Prompt — Find every line in the records below that holds the word "highest" and copy it.

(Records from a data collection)
####################

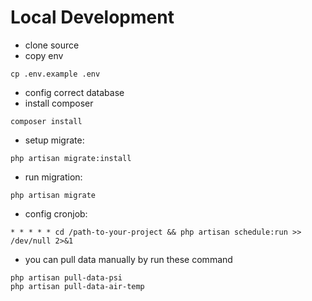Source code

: # Local Development

- clone source
- copy env
```
cp .env.example .env
```
- config correct database
- install composer
```
composer install
```
- setup migrate:
```
php artisan migrate:install
```
- run migration: 
```
php artisan migrate
```
- config cronjob: 
```
* * * * * cd /path-to-your-project && php artisan schedule:run >> /dev/null 2>&1
```
- you can pull data manually by run these command
```
php artisan pull-data-psi
php artisan pull-data-air-temp
```

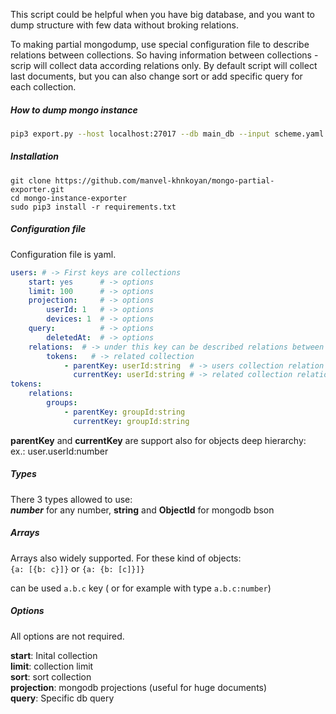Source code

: 
This script could be helpful when you have big database, and you want to dump 
structure with few data without broking relations.

To making partial mongodump, use special configuration file to describe relations between collections.
So having information between collections - scrip will collect data according relations only.
By default script will collect last documents, but you can also change sort or 
add specific query for each collection. 

  

##### How to dump mongo instance

```bash
pip3 export.py --host localhost:27017 --db main_db --input scheme.yaml --level 5 --path /home/ubuntu/ 
```

##### Installation

```git clone https://github.com/manvel-khnkoyan/mongo-partial-exporter.git```  
```cd mongo-instance-exporter```  
```sudo pip3 install -r requirements.txt```  

##### Configuration file

Configuration file is yaml.

```yaml
users: # -> First keys are collections
    start: yes      # -> options
    limit: 100      # -> options
    projection:     # -> options
        userId: 1   # -> options
        devices: 1  # -> options
    query:          # -> options
        deletedAt:  # -> options
    relations:  # -> under this key can be described relations between users and other collections
        tokens:   # -> related collection
            - parentKey: userId:string  # -> users collection relation key with type after :
              currentKey: userId:string # -> related collection relation key with type after :
tokens:
    relations:
        groups:
            - parentKey: groupId:string
              currentKey: groupId:string 
```

  
**parentKey** and **currentKey** are support also for objects deep hierarchy:  
ex.: user.userId:number

##### Types

There 3 types allowed to use:  
***number*** for any number, **string** and **ObjectId** for mongodb bson  


##### Arrays


Arrays also widely supported. For these kind of objects:  
```{a: [{b: c}]}``` or ```{a: {b: [c]}]}```

can be used ```a.b.c``` key ( or for example with type ```a.b.c:number```)


##### Options

All options are not required.  

**start**: Inital collection    
**limit**: collection limit  
**sort**: sort collection  
**projection**: mongodb projections (useful for huge documents)  
**query**: Specific db query


 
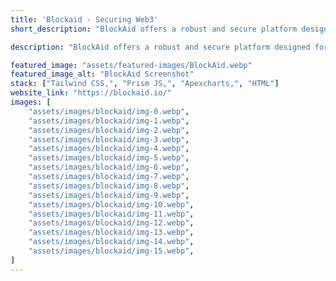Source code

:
 ```yaml
---
title: 'Blockaid - Securing Web3'
short_description: "BlockAid offers a robust and secure platform designed for Web3, ensuring the highest standards of data protection and blockchain-based solutions for modern businesses."

description: "BlockAid offers a robust and secure platform designed for Web3, ensuring the highest standards of data protection and blockchain-based solutions for modern businesses."

featured_image: "assets/featured-images/BlockAid.webp"
featured_image_alt: "BlockAid Screenshot"
stack: ["Tailwind CSS,", "Prism JS,", "Apexcharts,", "HTML"]
website_link: "https://blockaid.io/"
images: [
    "assets/images/blockaid/img-0.webp",
    "assets/images/blockaid/img-1.webp",
    "assets/images/blockaid/img-2.webp",
    "assets/images/blockaid/img-3.webp",
    "assets/images/blockaid/img-4.webp",
    "assets/images/blockaid/img-5.webp",    
    "assets/images/blockaid/img-6.webp",    
    "assets/images/blockaid/img-7.webp",
    "assets/images/blockaid/img-8.webp",    
    "assets/images/blockaid/img-9.webp",    
    "assets/images/blockaid/img-10.webp",    
    "assets/images/blockaid/img-11.webp",    
    "assets/images/blockaid/img-12.webp",    
    "assets/images/blockaid/img-13.webp",    
    "assets/images/blockaid/img-14.webp",    
    "assets/images/blockaid/img-15.webp",    
]
---
```


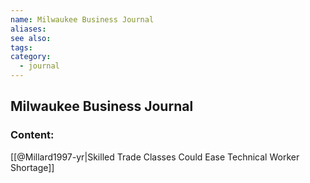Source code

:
 ```yaml
---
name: Milwaukee Business Journal
aliases:
see also:
tags:
category:
  - journal
---
```


## Milwaukee Business Journal

### Content:
[[@Millard1997-yr|Skilled Trade Classes Could Ease Technical Worker Shortage]]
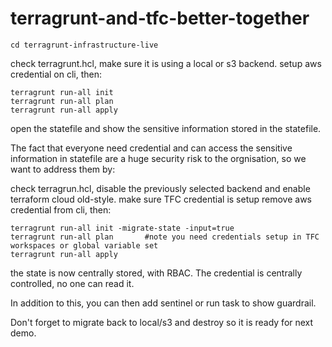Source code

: # terragrunt-and-tfc-better-together

```
cd terragrunt-infrastructure-live
```

check terragrunt.hcl, make sure it is using a local or s3 backend. setup aws credential on cli, then:

```
terragrunt run-all init
terragrunt run-all plan
terragrunt run-all apply
```

open the statefile and show the sensitive information stored in the statefile.

The fact that everyone need credential and can access the sensitive information in statefile are a huge security risk to the orgnisation, so we want to address them by:

check terragrun.hcl, disable the previously selected backend and enable terraform cloud old-style.
make sure TFC credential is setup
remove aws credential from cli, then:

```
terragrunt run-all init -migrate-state -input=true
terragrunt run-all plan       #note you need credentials setup in TFC workspaces or global variable set
terragrunt run-all apply
```

the state is now centrally stored, with RBAC. The credential is centrally controlled, no one can read it.

In addition to this, you can then add sentinel or run task to show guardrail.

Don't forget to migrate back to local/s3 and destroy so it is ready for next demo.




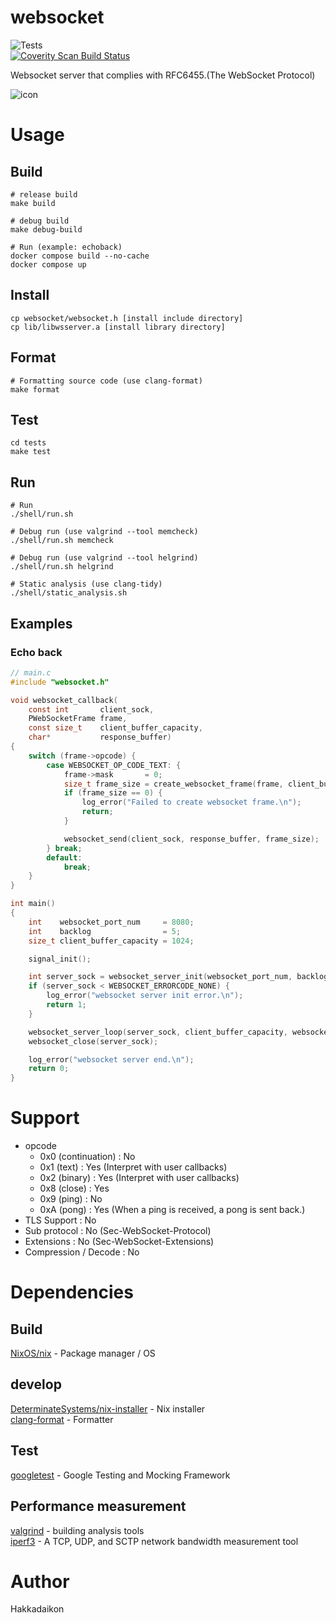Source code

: # websocket  
![Tests](https://github.com/Hakkadaikon/websocket/actions/workflows/test.yml/badge.svg)  
<a href="https://scan.coverity.com/projects/hakkadaikon-websocket">
  <img alt="Coverity Scan Build Status"
       src="https://scan.coverity.com/projects/31257/badge.svg"/>
</a>

Websocket server that complies with RFC6455.(The WebSocket Protocol)  

![icon](https://github.com/user-attachments/assets/f4b92376-17db-4979-897a-b005ed421e22)

# Usage  
## Build  

```shell  
# release build
make build

# debug build
make debug-build

# Run (example: echoback)
docker compose build --no-cache
docker compose up
```

## Install  

```shell
cp websocket/websocket.h [install include directory]
cp lib/libwsserver.a [install library directory]
```

## Format  

```shell  
# Formatting source code (use clang-format)
make format
```

## Test  

```shell  
cd tests
make test
```

## Run  

```shell  
# Run  
./shell/run.sh

# Debug run (use valgrind --tool memcheck)  
./shell/run.sh memcheck

# Debug run (use valgrind --tool helgrind)  
./shell/run.sh helgrind

# Static analysis (use clang-tidy)
./shell/static_analysis.sh
```

## Examples  
### Echo back  

```c
// main.c
#include "websocket.h"

void websocket_callback(
    const int       client_sock,
    PWebSocketFrame frame,
    const size_t    client_buffer_capacity,
    char*           response_buffer)
{
    switch (frame->opcode) {
        case WEBSOCKET_OP_CODE_TEXT: {
            frame->mask       = 0;
            size_t frame_size = create_websocket_frame(frame, client_buffer_capacity, response_buffer);
            if (frame_size == 0) {
                log_error("Failed to create websocket frame.\n");
                return;
            }

            websocket_send(client_sock, response_buffer, frame_size);
        } break;
        default:
            break;
    }
}

int main()
{
    int    websocket_port_num     = 8080;
    int    backlog                = 5;
    size_t client_buffer_capacity = 1024;

    signal_init();

    int server_sock = websocket_server_init(websocket_port_num, backlog);
    if (server_sock < WEBSOCKET_ERRORCODE_NONE) {
        log_error("websocket server init error.\n");
        return 1;
    }

    websocket_server_loop(server_sock, client_buffer_capacity, websocket_callback);
    websocket_close(server_sock);

    log_error("websocket server end.\n");
    return 0;
}
```

# Support  
- opcode  
  - 0x0 (continuation)   : No  
  - 0x1 (text)           : Yes (Interpret with user callbacks)  
  - 0x2 (binary)         : Yes (Interpret with user callbacks)  
  - 0x8 (close)          : Yes  
  - 0x9 (ping)           : No  
  - 0xA (pong)           : Yes (When a ping is received, a pong is sent back.)  
- TLS Support            : No  
- Sub protocol           : No (Sec-WebSocket-Protocol)  
- Extensions             : No (Sec-WebSocket-Extensions)  
- Compression / Decode   : No  

# Dependencies  
## Build  
[NixOS/nix](https://github.com/NixOS/nix) - Package manager / OS  

## develop  
[DeterminateSystems/nix-installer](https://github.com/DeterminateSystems/nix-installer) - Nix installer  
[clang-format](https://github.com/llvm/llvm-project/tree/main/clang/tools/clang-format) - Formatter  

## Test  
[googletest](https://github.com/google/googletest) - Google Testing and Mocking Framework  

## Performance measurement  
[valgrind](https://sourceware.org/git/valgrind.git) - building analysis tools  
[iperf3](https://github.com/esnet/iperf) - A TCP, UDP, and SCTP network bandwidth measurement tool  

# Author
Hakkadaikon
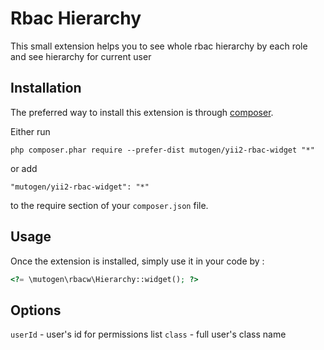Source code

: Rbac Hierarchy
==============
This small extension helps you to see whole rbac hierarchy by each role and see hierarchy for current user


Installation
------------

The preferred way to install this extension is through [composer](http://getcomposer.org/download/).

Either run

```
php composer.phar require --prefer-dist mutogen/yii2-rbac-widget "*"
```

or add

```
"mutogen/yii2-rbac-widget": "*"
```

to the require section of your `composer.json` file.


Usage
-----

Once the extension is installed, simply use it in your code by  :

```php
<?= \mutogen\rbacw\Hierarchy::widget(); ?>
```

Options
-----
`userId` - user's id for permissions list
`class` - full user's class name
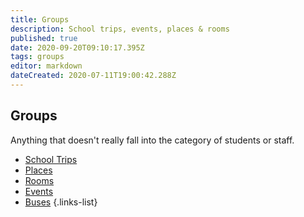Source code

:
 ```yaml
---
title: Groups
description: School trips, events, places & rooms
published: true
date: 2020-09-20T09:10:17.395Z
tags: groups
editor: markdown
dateCreated: 2020-07-11T19:00:42.288Z
---
```


## Groups
Anything that doesn't really fall into the category of students or staff.
- [School Trips](/groups/trips)
- [Places](/groups/places)
- [Rooms](/groups/rooms)
- [Events](/groups/events)
- [Buses](/groups/buses)
{.links-list}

####################

Solution for this task —
short_description: "BlockAid offers a robust and secure platform designed for Web3, ensuring the highest standards of data protection and blockchain-based solutions for modern businesses."
description: "BlockAid offers a robust and secure platform designed for Web3, ensuring the highest standards of data protection and blockchain-based solutions for modern businesses."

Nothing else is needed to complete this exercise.